Un “fertilizante” para las células cerebrales
El BDNF a veces se describe como un fertilizante para las células cerebrales. Niveles más altos se asocian con mejor aprendizaje, memoria y estado de ánimo, y pueden ayudar a proteger frente a enfermedades como la demencia y el Parkinson. El ejercicio es una de las formas más fiables de aumentar temporalmente el BDNF, pero estudios previos a menudo tomaron solo una muestra de sangre tras el entrenamiento, lo que dificulta ver cuándo alcanza realmente su pico o cuánto tiempo permanece elevado. Los resultados también han variado según la intensidad del ejercicio, cómo se midió el BDNF y cuándo se tomaron las muestras.
Tres maneras de correr, un grupo de voluntarios
Para desenmarañar estos efectos, los investigadores reclutaron a 12 hombres jóvenes sanos que completaron tres sesiones de carrera en orden aleatorio, separadas por una semana. Una fue ejercicio continuo de baja intensidad: una carrera continua de 30 minutos al 50% de la velocidad aeróbica máxima de cada hombre. La segunda fue ejercicio continuo de intensidad moderada al 70% de esa velocidad. La tercera fue ejercicio interválico de alta intensidad: repeticiones de 15 segundos a máxima intensidad ligeramente por encima de su velocidad aeróbica máxima, cada una seguida de 15 segundos de descanso, organizadas en cuatro series a lo largo de 30 minutos. Antes y después de cada sesión, el equipo extrajo sangre siete veces durante una hora y midió tanto BDNF como lactato, una sustancia que se eleva bruscamente durante el ejercicio intenso y que puede actuar como señal hacia el cerebro.

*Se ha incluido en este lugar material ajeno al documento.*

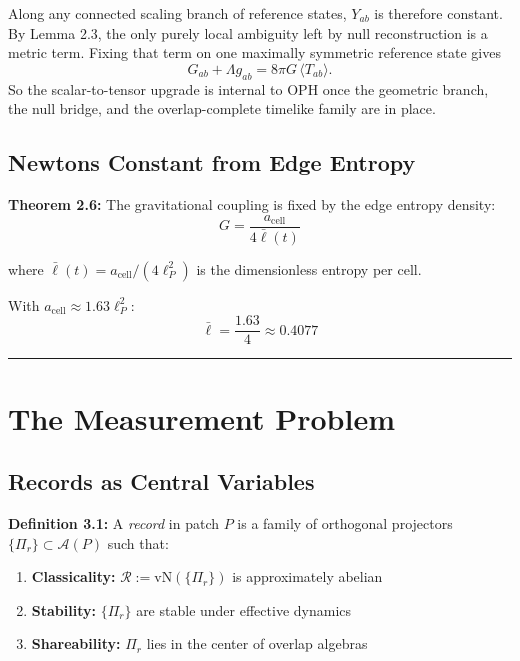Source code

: Along any connected scaling branch of reference states, \(Y_{ab}\) is therefore constant. By Lemma 2.3, the only purely local ambiguity left by null reconstruction is a metric term. Fixing that term on one maximally symmetric reference state gives
\[
G_{ab}+\Lambda g_{ab}=8\pi G\,\langle T_{ab}\rangle.
\]
So the scalar-to-tensor upgrade is internal to OPH once the geometric branch, the null bridge, and the overlap-complete timelike family are in place.

\subsection{Newton\textquotesingle s Constant from Edge Entropy}\label{26-newtons-constant-from-edge-entropy}

\textbf{Theorem 2.6:} The gravitational coupling is fixed by the edge entropy density: \[G = \frac{a_{\text{cell}}}{4\bar{\ell}(t)}\]

where \(\bar{\ell}(t) = a_{\text{cell}}/(4\ell_P^2)\) is the dimensionless entropy per cell.

With \(a_{\text{cell}} \approx 1.63 \ell_P^2\): \[\bar{\ell} = \frac{1.63}{4} \approx 0.4077\]

\begin{center}\rule{0.5\linewidth}{0.5pt}\end{center}

\section{The Measurement Problem}\label{3-the-measurement-problem}

\subsection{Records as Central Variables}\label{31-records-as-central-variables}

\textbf{Definition 3.1:} A \emph{record} in patch \(P\) is a family of orthogonal projectors \(\{\Pi_r\} \subset \mathcal{A}(P)\) such that:

\begin{enumerate}
\def\labelenumi{\arabic{enumi}.}
\tightlist
\item
 \textbf{Classicality:} \(\mathcal{R} := \text{vN}(\{\Pi_r\})\) is approximately abelian
\item
 \textbf{Stability:} \(\{\Pi_r\}\) are stable under effective dynamics
\item
 \textbf{Shareability:} \(\Pi_r\) lies in the center of overlap algebras
\end{enumerate}

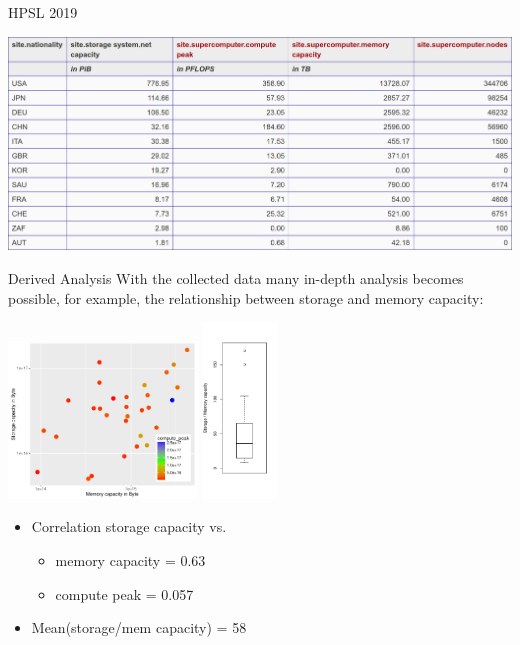 \documentclass[portrait,a0paper,fontscale=0.4]{baposter}
\newcommand{\compresslist}{%
\setlength{\itemsep}{1pt}%
\setlength{\parskip}{0pt}%
\setlength{\parsep}{0pt}%
}
\begin{document}
\begin{poster}
\begin{posterbox}[name=engineering,column=3]{HPSL 2019}
\vspace*{-1em}

\includegraphics[width=\textwidth]{capacity-grouped}

\end{posterbox}




\begin{posterbox}[name=awareness,column=3,below=engineering]{Derived Analysis}
With the collected data many in-depth analysis becomes possible, for example,
the relationship between storage and memory capacity:

\vspace*{-1em}

\includegraphics[width=5cm]{memstorage}
\includegraphics[width=2cm]{capacitymemory}

\vspace*{-2em}
\begin{itemize}\compresslist
\item Correlation storage capacity vs.
  \begin{itemize}\compresslist
  \item memory capacity = 0.63
  \item compute peak = 0.057
  \end{itemize}
\item Mean(storage/mem capacity) = 58
\end{itemize}


\end{posterbox}
\end{poster}
\end{document}
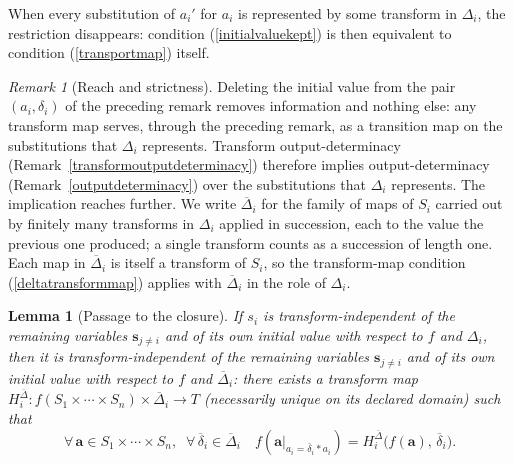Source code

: \documentclass{article}
\newtheorem{lemma}[proposition]{Lemma}
\theoremstyle{definition}
\theoremstyle{remark}
\newtheorem{remark}[proposition]{Remark}
\begin{document}
\noindent When every substitution of $a_i'$ for $a_i$ is represented by some transform in $\Delta_i$, the restriction disappears: condition (\ref{initialvaluekept}) is then equivalent to condition (\ref{transportmap}) itself.


\begin{remark}[Reach and strictness]
\label{reachstrictness}
Deleting the initial value from the pair $(a_i, \delta_i)$ of the preceding remark removes information and nothing else: any transform map serves, through the preceding remark, as a transition map on the substitutions that $\Delta_i$ represents. Transform output-determinacy (Remark~\ref{transformoutputdeterminacy}) therefore implies output-determinacy (Remark~\ref{outputdeterminacy}) over the substitutions that $\Delta_i$ represents. The implication reaches further.
We write $\overline{\Delta}_i$ for the family of maps of $S_i$ carried out by finitely many transforms in $\Delta_i$ applied in succession, each to the value the previous one produced; a single transform counts as a succession of length one. Each map in $\overline{\Delta}_i$ is itself a transform of $S_i$, so the transform-map condition (\ref{deltatransformmap}) applies with $\overline{\Delta}_i$ in the role of $\Delta_i$.
\end{remark}

\begin{lemma}[Passage to the closure]
\label{closurelemma}
If $s_i$ is transform-independent of the remaining variables $\boldsymbol{s}_{j \neq i}$ and of its own initial value with respect to $f$ and $\Delta_i$, then it is transform-independent of the remaining variables $\boldsymbol{s}_{j \neq i}$ and of its own initial value with respect to $f$ and $\overline{\Delta}_i$: there exists a transform map $H_i^{\overline{\Delta}} \colon f(S_1 \times \cdots \times S_n) \times \overline{\Delta}_i \to T$ (necessarily unique on its declared domain) such that
\begin{equation}
\label{closuretransformmap}
\forall\, \boldsymbol{a} \in S_1 \times \cdots \times S_n,\;\; \forall\, \overline{\delta}_i \in \overline{\Delta}_i \quad
f(\boldsymbol{a}|_{a_i = \overline{\delta}_i \ast a_i}) = H_i^{\overline{\Delta}}\bigl(f(\boldsymbol{a}),\, \overline{\delta}_i\bigr).
\end{equation}
\end{lemma}
\end{document}
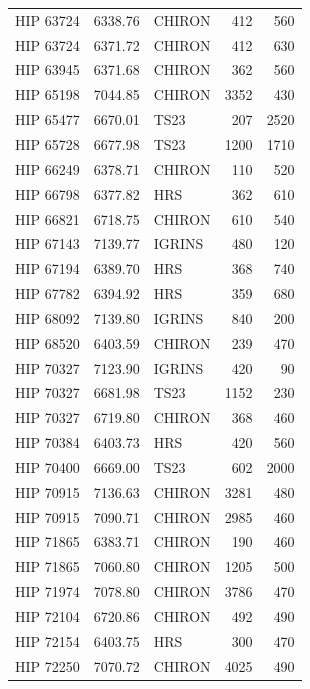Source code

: \begin{scriptsize}
\begin{longtable}{|l|rlrr|}
   HIP 63724 &  6338.76 &     CHIRON &      412 &   560 \\
   HIP 63724 &  6371.72 &     CHIRON &      412 &   630 \\
   HIP 63945 &  6371.68 &     CHIRON &      362 &   560 \\
   HIP 65198 &  7044.85 &     CHIRON &     3352 &   430 \\
   HIP 65477 &  6670.01 &       TS23 &      207 &  2520 \\
   HIP 65728 &  6677.98 &       TS23 &     1200 &  1710 \\
   HIP 66249 &  6378.71 &     CHIRON &      110 &   520 \\
   HIP 66798 &  6377.82 &        HRS &      362 &   610 \\
   HIP 66821 &  6718.75 &     CHIRON &      610 &   540 \\
   HIP 67143 &  7139.77 &     IGRINS &      480 &   120 \\
   HIP 67194 &  6389.70 &        HRS &      368 &   740 \\
   HIP 67782 &  6394.92 &        HRS &      359 &   680 \\
   HIP 68092 &  7139.80 &     IGRINS &      840 &   200 \\
   HIP 68520 &  6403.59 &     CHIRON &      239 &   470 \\
   HIP 70327 &  7123.90 &     IGRINS &      420 &    90 \\
   HIP 70327 &  6681.98 &       TS23 &     1152 &   230 \\
   HIP 70327 &  6719.80 &     CHIRON &      368 &   460 \\
   HIP 70384 &  6403.73 &        HRS &      420 &   560 \\
   HIP 70400 &  6669.00 &       TS23 &      602 &  2000 \\
   HIP 70915 &  7136.63 &     CHIRON &     3281 &   480 \\
   HIP 70915 &  7090.71 &     CHIRON &     2985 &   460 \\
   HIP 71865 &  6383.71 &     CHIRON &      190 &   460 \\
   HIP 71865 &  7060.80 &     CHIRON &     1205 &   500 \\
   HIP 71974 &  7078.80 &     CHIRON &     3786 &   470 \\
   HIP 72104 &  6720.86 &     CHIRON &      492 &   490 \\
   HIP 72154 &  6403.75 &        HRS &      300 &   470 \\
   HIP 72250 &  7070.72 &     CHIRON &     4025 &   490 \\

\end{longtable}
\end{scriptsize}
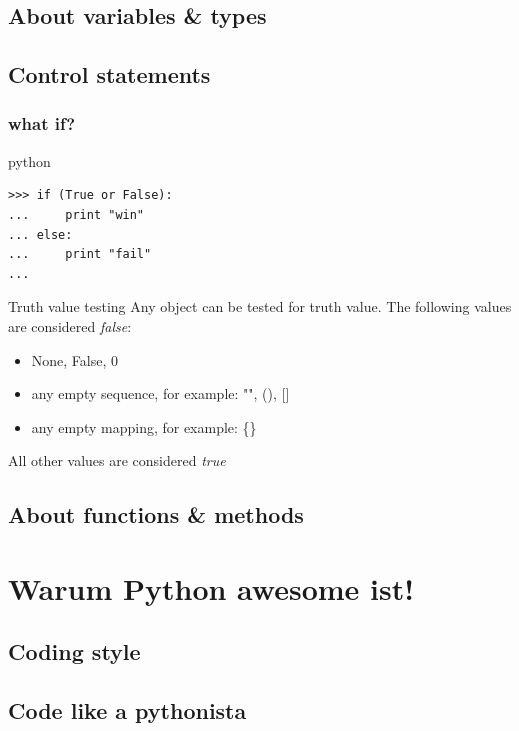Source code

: \documentclass{beamer}
\begin{document}
\subsection{About variables \& types}

\subsection{Control statements}
\begin{frame}[fragile]
    \frametitle{what if?}
    
    \begin{exampleblock}{python}
    \begin{lstlisting}
>>> if (True or False):
...     print "win"
... else:
...     print "fail"
...
    \end{lstlisting}
    \end{exampleblock}

    \begin{block}{Truth value testing}
    Any object can be tested for truth value. The following values are considered \emph{false}:
    \begin{itemize}
        \item None, False, 0
        \item any empty sequence, for example: "", (), []
        \item any empty mapping, for example: \{\}
    \end{itemize}
    All other values are considered \emph{true}
    \end{block}
\end{frame}

\subsection{About functions \& methods}

\section{Warum Python awesome ist!}
\subsection{Coding style}
\subsection{Code like a pythonista} 
\end{document}
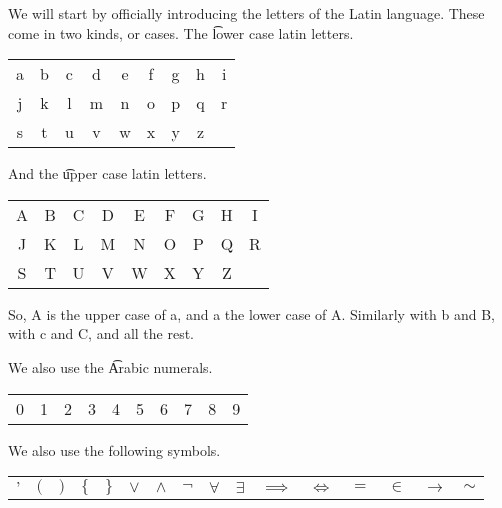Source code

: We will start by officially introducing the letters of the Latin language.
These come in two kinds, or cases.
The \t{lower case latin letters}.
\begin{center}

   \begin{tabular}{ccccccccc}

   a & b & c & d & e & f & g & h & i \\

   j & k & l & m & n & o & p & q & r \\

   s & t & u & v & w & x & y & z & \\

   \end{tabular}

   \end{center}
And the \t{upper case latin letters}.
\begin{center}

\begin{tabular}{ccccccccc}

   A & B & C & D & E & F & G & H & I \\

   J & K & L & M & N & O & P & Q & R \\

   S & T & U & V & W & X & Y & Z & \\

\end{tabular}

\end{center}
So, A is the upper case of a, and a the lower case of A.
Similarly with b and B, with c and C, and all the rest.


We also use the \t{Arabic numerals}.
\begin{center}

   \begin{tabular}{cccccccccc}

   0 & 1 & 2 & 3 & 4 & 5 & 6 & 7 & 8 & 9 \\

   \end{tabular}

   \end{center}


We also use the following symbols.
\begin{center}
     \begin{tabular}{cccccccccccccccc}

   $’$ & $($ & $)$ & $\{$ & $\}$ & $\lor$ & $\land$ &
    $\neg$ & $\forall$ & $\exists$ & $\implies$ & $\iff$ & $=$ & $\in$ & $\to$ &
    $\sim$

   \end{tabular}

   \end{center}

Qué pasó con las señales relacionadas con el cerebro tras el ejercicio
Los tres entrenamientos produjeron patrones claramente distintos. Durante y después de la sesión interválica más dura, la frecuencia cardiaca y los niveles de lactato fueron mucho más altos que durante las carreras continuas más fáciles. El BDNF siguió la misma pauta: solo los intervalos de alta intensidad provocaron un gran aumento del BDNF en sangre. Los niveles subieron inmediatamente después del entrenamiento, alcanzaron su pico alrededor de los 15 minutos de recuperación y luego descendieron lentamente hacia el valor inicial a los 60 minutos. En contraste, durante las carreras continuas de baja y moderada intensidad, el BDNF apenas se alejó de la línea base en ningún momento. Esto significa que tomar solo una muestra “post-ejercicio” podría perder fácilmente el verdadero pico, y que la intensidad y la estructura de intervalos moldean fuertemente la respuesta relacionada con el cerebro.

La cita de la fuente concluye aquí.